Investment fund Permira is a majority owner of ABS via its Ace Investments 1 fund, and bought into the business in November 2010. ABS staff now totals more than 200.
“We are now configuring two new satellites, one of which will be a replacement and expansion craft for ABS-7 and provide our version of HTS which we are calling an Ultra-High Throughput Satellite! We firmly believe that really high throughput is best achieved in Ku-band rather than Ka-band. Our footprints cover regions that are famous for rainfall so we prefer to be prepared,” added Youssif.
“Then we’ll have ABS-8 which will orbit at 116 deg East, and looking at Asia and again with HTS functionality. It will carry multiple spot beams, steerable beams, and a wide beam overlay to give us ultimate flexibility. We know that most of our traffic occurs within 50 miles or so of the uplink gateway, so spot beams are perfect for this sort of functionality. Traffic can stay within the spot beam if it is suitable, or else use the wide beam, depending on their target audience.”
Youssif has been in post for less than 2 years, and in that period the operator has appointed similar operational heavyweights to supervise expansion over Africa, South Asia, and the Americas.
Their latest craft is ABS-3A , launched in early March, and this is now quietly making its way to orbit using its ‘all electric’ ION thrusters. The launch was flawless, with a high injection point which might shave a month or so from the slow orbit raising task. “In 6 months or so we should be in position,” said Youssif.
“The good thing is that ABS-3A is 45 per cent sold, and within the next 5-6 months we intend to boost that percentage, perhaps as high as 65 per cent. This is our philosophy. Place an older satellite into position, and win custom. Then place a dedicated satellite into the slot. It is a philosophy that has worked very well. Remember that out of the complete fleet only ABS-2 was the first that was brand new to us, and which we designed and purchased and launched”.
Youssif explains that a new orbital spot is being developed at 16 deg West to serve Africa and the Americas. “We are configuring another craft specifically for that slot with C-Band, Ku and Ka. We are having discussions with multiple anchor clients as to their expectations, and issued an RFI to a number of the usual satellite vendors and hope to confirm an order during Q4 this year, for delivery in late-2017/early 2018 in about 24 months.”
This is not to say that there has not been a problem or two. The major hiccup occurred following on from the launch of ABS-2 (launched February 2014) which suffered a beam problem in orbit and is the subject of a major insurance claim. Youssif said the beam affected Russian clients, all of which were reinstated. We also went immediately to Boeing in order to modify the satellite under construction (ABS-2A) so that we would have greater flexibility.

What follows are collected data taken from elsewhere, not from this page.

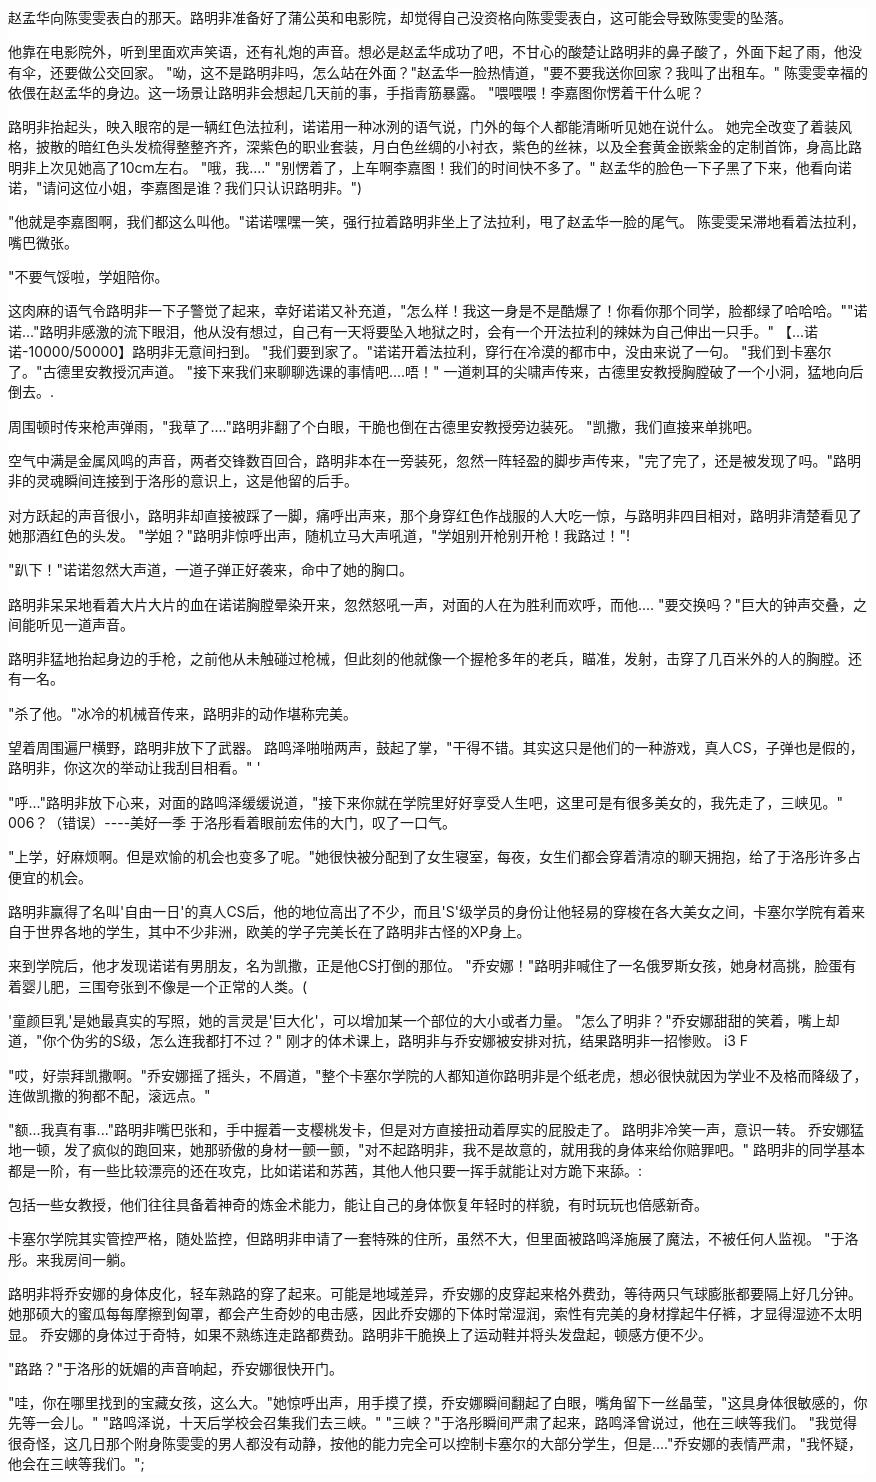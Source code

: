 赵孟华向陈雯雯表白的那天。路明非准备好了蒲公英和电影院，却觉得自己没资格向陈雯雯表白，这可能会导致陈雯雯的坠落。

他靠在电影院外，听到里面欢声笑语，还有礼炮的声音。想必是赵孟华成功了吧，不甘心的酸楚让路明非的鼻子酸了，外面下起了雨，他没有伞，还要做公交回家。 "呦，这不是路明非吗，怎么站在外面？"赵孟华一脸热情道，"要不要我送你回家？我叫了出租车。" 陈雯雯幸福的依偎在赵孟华的身边。这一场景让路明非会想起几天前的事，手指青筋暴露。 "喂喂喂！李嘉图你愣着干什么呢？

路明非抬起头，映入眼帘的是一辆红色法拉利，诺诺用一种冰洌的语气说，门外的每个人都能清晰听见她在说什么。 她完全改变了着装风格，披散的暗红色头发梳得整整齐齐，深紫色的职业套装，月白色丝绸的小衬衣，紫色的丝袜，以及全套黄金嵌紫金的定制首饰，身高比路明非上次见她高了10cm左右。 "哦，我...." "别愣着了，上车啊李嘉图！我们的时间快不多了。" 赵孟华的脸色一下子黑了下来，他看向诺诺，"请问这位小姐，李嘉图是谁？我们只认识路明非。")

"他就是李嘉图啊，我们都这么叫他。"诺诺嘿嘿一笑，强行拉着路明非坐上了法拉利，甩了赵孟华一脸的尾气。 陈雯雯呆滞地看着法拉利，嘴巴微张。

"不要气馁啦，学姐陪你。

这肉麻的语气令路明非一下子警觉了起来，幸好诺诺又补充道，"怎么样！我这一身是不是酷爆了！你看你那个同学，脸都绿了哈哈哈。""诺诺..."路明非感激的流下眼泪，他从没有想过，自己有一天将要坠入地狱之时，会有一个开法拉利的辣妹为自己伸出一只手。" 【...诺诺-10000/50000】路明非无意间扫到。 "我们要到家了。"诺诺开着法拉利，穿行在冷漠的都市中，没由来说了一句。 "我们到卡塞尔了。"古德里安教授沉声道。 "接下来我们来聊聊选课的事情吧....唔！" 一道刺耳的尖啸声传来，古德里安教授胸膛破了一个小洞，猛地向后倒去。.

周围顿时传来枪声弹雨，"我草了...."路明非翻了个白眼，干脆也倒在古德里安教授旁边装死。 "凯撒，我们直接来单挑吧。

空气中满是金属风鸣的声音，两者交锋数百回合，路明非本在一旁装死，忽然一阵轻盈的脚步声传来，"完了完了，还是被发现了吗。"路明非的灵魂瞬间连接到于洛彤的意识上，这是他留的后手。

对方跃起的声音很小，路明非却直接被踩了一脚，痛呼出声来，那个身穿红色作战服的人大吃一惊，与路明非四目相对，路明非清楚看见了她那酒红色的头发。 "学姐？"路明非惊呼出声，随机立马大声吼道，"学姐别开枪别开枪！我路过！"!

"趴下！"诺诺忽然大声道，一道子弹正好袭来，命中了她的胸口。

路明非呆呆地看着大片大片的血在诺诺胸膛晕染开来，忽然怒吼一声，对面的人在为胜利而欢呼，而他.... "要交换吗？"巨大的钟声交叠，之间能听见一道声音。

路明非猛地抬起身边的手枪，之前他从未触碰过枪械，但此刻的他就像一个握枪多年的老兵，瞄准，发射，击穿了几百米外的人的胸膛。还有一名。

"杀了他。"冰冷的机械音传来，路明非的动作堪称完美。

望着周围遍尸横野，路明非放下了武器。 路鸣泽啪啪两声，鼓起了掌，"干得不错。其实这只是他们的一种游戏，真人CS，子弹也是假的，路明非，你这次的举动让我刮目相看。" '

"呼..."路明非放下心来，对面的路鸣泽缓缓说道，"接下来你就在学院里好好享受人生吧，这里可是有很多美女的，我先走了，三峡见。" 006？（错误）----美好一季 于洛彤看着眼前宏伟的大门，叹了一口气。

"上学，好麻烦啊。但是欢愉的机会也变多了呢。"她很快被分配到了女生寝室，每夜，女生们都会穿着清凉的聊天拥抱，给了于洛彤许多占便宜的机会。

路明非赢得了名叫'自由一日'的真人CS后，他的地位高出了不少，而且'S'级学员的身份让他轻易的穿梭在各大美女之间，卡塞尔学院有着来自于世界各地的学生，其中不少非洲，欧美的学子完美长在了路明非古怪的XP身上。

来到学院后，他才发现诺诺有男朋友，名为凯撒，正是他CS打倒的那位。 "乔安娜！"路明非喊住了一名俄罗斯女孩，她身材高挑，脸蛋有着婴儿肥，三围夸张到不像是一个正常的人类。(

'童颜巨乳'是她最真实的写照，她的言灵是'巨大化'，可以增加某一个部位的大小或者力量。 "怎么了明非？"乔安娜甜甜的笑着，嘴上却道，"你个伪劣的S级，怎么连我都打不过？" 刚才的体术课上，路明非与乔安娜被安排对抗，结果路明非一招惨败。 i3 F

"哎，好崇拜凯撒啊。"乔安娜摇了摇头，不屑道，"整个卡塞尔学院的人都知道你路明非是个纸老虎，想必很快就因为学业不及格而降级了，连做凯撒的狗都不配，滚远点。"

"额...我真有事..."路明非嘴巴张和，手中握着一支樱桃发卡，但是对方直接扭动着厚实的屁股走了。 路明非冷笑一声，意识一转。 乔安娜猛地一顿，发了疯似的跑回来，她那骄傲的身材一颤一颤，"对不起路明非，我不是故意的，就用我的身体来给你赔罪吧。" 路明非的同学基本都是一阶，有一些比较漂亮的还在攻克，比如诺诺和苏茜，其他人他只要一挥手就能让对方跪下来舔。:

包括一些女教授，他们往往具备着神奇的炼金术能力，能让自己的身体恢复年轻时的样貌，有时玩玩也倍感新奇。

卡塞尔学院其实管控严格，随处监控，但路明非申请了一套特殊的住所，虽然不大，但里面被路鸣泽施展了魔法，不被任何人监视。 "于洛彤。来我房间一躺。

路明非将乔安娜的身体皮化，轻车熟路的穿了起来。可能是地域差异，乔安娜的皮穿起来格外费劲，等待两只气球膨胀都要隔上好几分钟。 她那硕大的蜜瓜每每摩擦到匈罩，都会产生奇妙的电击感，因此乔安娜的下体时常湿润，索性有完美的身材撑起牛仔裤，才显得湿迹不太明显。 乔安娜的身体过于奇特，如果不熟练连走路都费劲。路明非干脆换上了运动鞋并将头发盘起，顿感方便不少。

"路路？"于洛彤的妩媚的声音响起，乔安娜很快开门。

"哇，你在哪里找到的宝藏女孩，这么大。"她惊呼出声，用手摸了摸，乔安娜瞬间翻起了白眼，嘴角留下一丝晶莹，"这具身体很敏感的，你先等一会儿。" "路鸣泽说，十天后学校会召集我们去三峡。" "三峡？"于洛彤瞬间严肃了起来，路鸣泽曾说过，他在三峡等我们。 "我觉得很奇怪，这几日那个附身陈雯雯的男人都没有动静，按他的能力完全可以控制卡塞尔的大部分学生，但是...."乔安娜的表情严肃，"我怀疑，他会在三峡等我们。";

This cost some cash but it is worth it in the long run to keep customers happy. ABS-2A will back up and provide expansion capacity at 75 degrees East. “This is a prime orbital position for us but it will also provide redundancy for ABS-2. We can then switch off the problem ABS-2 beam which ABS-2A will then carry out.”
Youssif said the dialogue with the ABS-2 insurers had gone well and was likely to be concluded soon. “There are no big issues remaining.”

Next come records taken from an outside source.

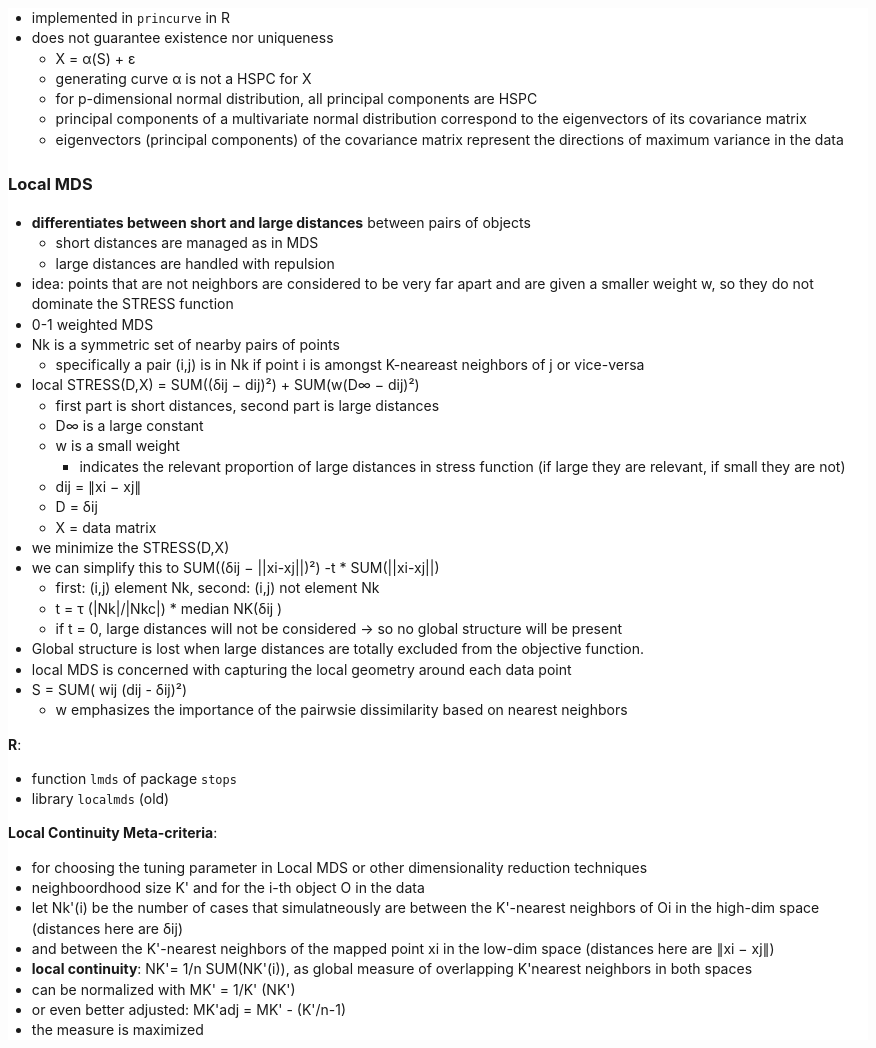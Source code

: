 - implemented in `princurve` in R
- does not guarantee existence nor uniqueness
  - X = α(S) + ε
  - generating curve α is not a HSPC for X
  - for p-dimensional normal distribution, all principal components are HSPC
  - principal components of a multivariate normal distribution correspond to the eigenvectors of its covariance matrix
  - eigenvectors (principal components) of the covariance matrix represent the directions of maximum variance in the data

### Local MDS

- **differentiates between short and large distances** between pairs of objects
  - short distances are managed as in MDS
  - large distances are handled with repulsion
- idea: points that are not neighbors are considered to be very far apart and are given a smaller weight w, so they do not dominate the STRESS function
- 0-1 weighted MDS
- Nk is a symmetric set of nearby pairs of points
  - specifically a pair (i,j) is in Nk if point i is amongst K-neareast neighbors of j or vice-versa
- local STRESS(D,X) = SUM((δij − dij)²) + SUM(w(D∞ − dij)²)
  - first part is short distances, second part is large distances
  - D∞ is a large constant
  - w is a small weight
    - indicates the relevant proportion of large distances in stress function (if large they are relevant, if small they are not)
  - dij = ∥xi − xj∥
  - D = δij
  - X = data matrix
- we minimize the STRESS(D,X)
- we can simplify this to SUM((δij − ||xi-xj||)²) -t \* SUM(||xi-xj||)
  - first: (i,j) element Nk, second: (i,j) not element Nk
  - t = τ (|Nk|/|Nkc|) \* median NK(δij )
  - if t = 0, large distances will not be considered -> so no global structure will be present
- Global structure is lost when large distances are totally excluded from the objective function.
- local MDS is concerned with capturing the local geometry around each data point
- S = SUM( wij (dij - δij)²)
  - w emphasizes the importance of the pairwsie dissimilarity based on nearest neighbors

**R**:

- function `lmds` of package `stops`
- library `localmds` (old)

**Local Continuity Meta-criteria**:

- for choosing the tuning parameter in Local MDS or other dimensionality reduction techniques
- neighboordhood size K' and for the i-th object O in the data
- let Nk'(i) be the number of cases that simulatneously are between the K'-nearest neighbors of Oi in the high-dim space (distances here are δij)
- and between the K'-nearest neighbors of the mapped point xi in the low-dim space (distances here are ∥xi − xj∥)
- **local continuity**: NK'= 1/n SUM(NK'(i)), as global measure of overlapping K'nearest neighbors in both spaces
- can be normalized with MK' = 1/K' (NK')
- or even better adjusted: MK'adj = MK' - (K'/n-1)
- the measure is maximized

The future fleet will be near-global, adds Youssif, “and that includes the Pacific. This is because we have moved ABS-1, and which we now call ABS-6, to 159 deg East, and this is the main reason why we now like to refer to ourselves as ‘ABS’ and no longer use the ‘Asia’ name. We are much, much more than just Asia, important though the region is to us. One way and another ABS is doubling its capacity over the next 3 years. We want to be on that stage in Washington as part of the future Big 4, and we enjoy great support from our shareholders. Their demand is simple: grow, grow, grow”, he said.

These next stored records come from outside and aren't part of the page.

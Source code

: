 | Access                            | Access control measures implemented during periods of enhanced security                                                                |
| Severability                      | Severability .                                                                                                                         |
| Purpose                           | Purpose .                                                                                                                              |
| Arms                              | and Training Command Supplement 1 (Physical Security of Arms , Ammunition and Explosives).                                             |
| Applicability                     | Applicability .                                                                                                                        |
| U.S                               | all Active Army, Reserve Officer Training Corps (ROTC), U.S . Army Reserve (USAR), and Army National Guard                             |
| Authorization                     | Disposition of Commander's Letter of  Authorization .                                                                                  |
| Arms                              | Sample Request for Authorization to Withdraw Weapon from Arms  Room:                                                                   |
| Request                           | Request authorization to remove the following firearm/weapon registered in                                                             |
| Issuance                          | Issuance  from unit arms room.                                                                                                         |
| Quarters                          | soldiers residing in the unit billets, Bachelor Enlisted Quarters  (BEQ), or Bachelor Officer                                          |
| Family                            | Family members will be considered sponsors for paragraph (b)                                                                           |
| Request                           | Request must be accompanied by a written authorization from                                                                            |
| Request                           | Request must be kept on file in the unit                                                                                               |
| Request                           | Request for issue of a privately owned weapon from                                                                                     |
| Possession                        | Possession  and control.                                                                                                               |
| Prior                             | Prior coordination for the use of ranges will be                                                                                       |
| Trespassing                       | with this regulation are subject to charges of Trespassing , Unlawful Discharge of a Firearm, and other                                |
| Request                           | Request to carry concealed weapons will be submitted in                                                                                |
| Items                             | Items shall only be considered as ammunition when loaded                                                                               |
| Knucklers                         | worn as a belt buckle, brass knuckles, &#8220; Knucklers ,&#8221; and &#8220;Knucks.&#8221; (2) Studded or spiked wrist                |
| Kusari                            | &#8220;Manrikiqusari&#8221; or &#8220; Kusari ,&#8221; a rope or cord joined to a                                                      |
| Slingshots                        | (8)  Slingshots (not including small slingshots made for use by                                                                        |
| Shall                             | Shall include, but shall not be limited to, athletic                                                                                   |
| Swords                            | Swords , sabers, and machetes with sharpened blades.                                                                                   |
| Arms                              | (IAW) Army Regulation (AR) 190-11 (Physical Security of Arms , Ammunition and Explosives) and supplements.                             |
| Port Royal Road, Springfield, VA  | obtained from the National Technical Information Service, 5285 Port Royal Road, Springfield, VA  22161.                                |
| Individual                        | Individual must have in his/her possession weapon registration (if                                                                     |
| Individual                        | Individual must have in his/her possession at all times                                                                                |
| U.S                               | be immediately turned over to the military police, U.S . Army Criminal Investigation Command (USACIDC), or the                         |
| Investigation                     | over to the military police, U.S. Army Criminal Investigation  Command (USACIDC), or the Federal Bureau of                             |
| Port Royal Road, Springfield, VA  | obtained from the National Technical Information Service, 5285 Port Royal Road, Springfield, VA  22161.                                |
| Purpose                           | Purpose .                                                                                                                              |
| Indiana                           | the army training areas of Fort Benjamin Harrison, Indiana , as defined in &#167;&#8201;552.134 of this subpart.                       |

“We will continue to compete year on year and find new ways to compete and satisfy our clients. The whole industry, at best, is growing at about 4-5 per cent per annum. Our target is 30 per cent growth, and we intend to meet that target, and if it means taking market share then that’s what we will do. If buying an all-electric or hybrid satellite allows a low-cost launch then we will also pass that on to our customers.”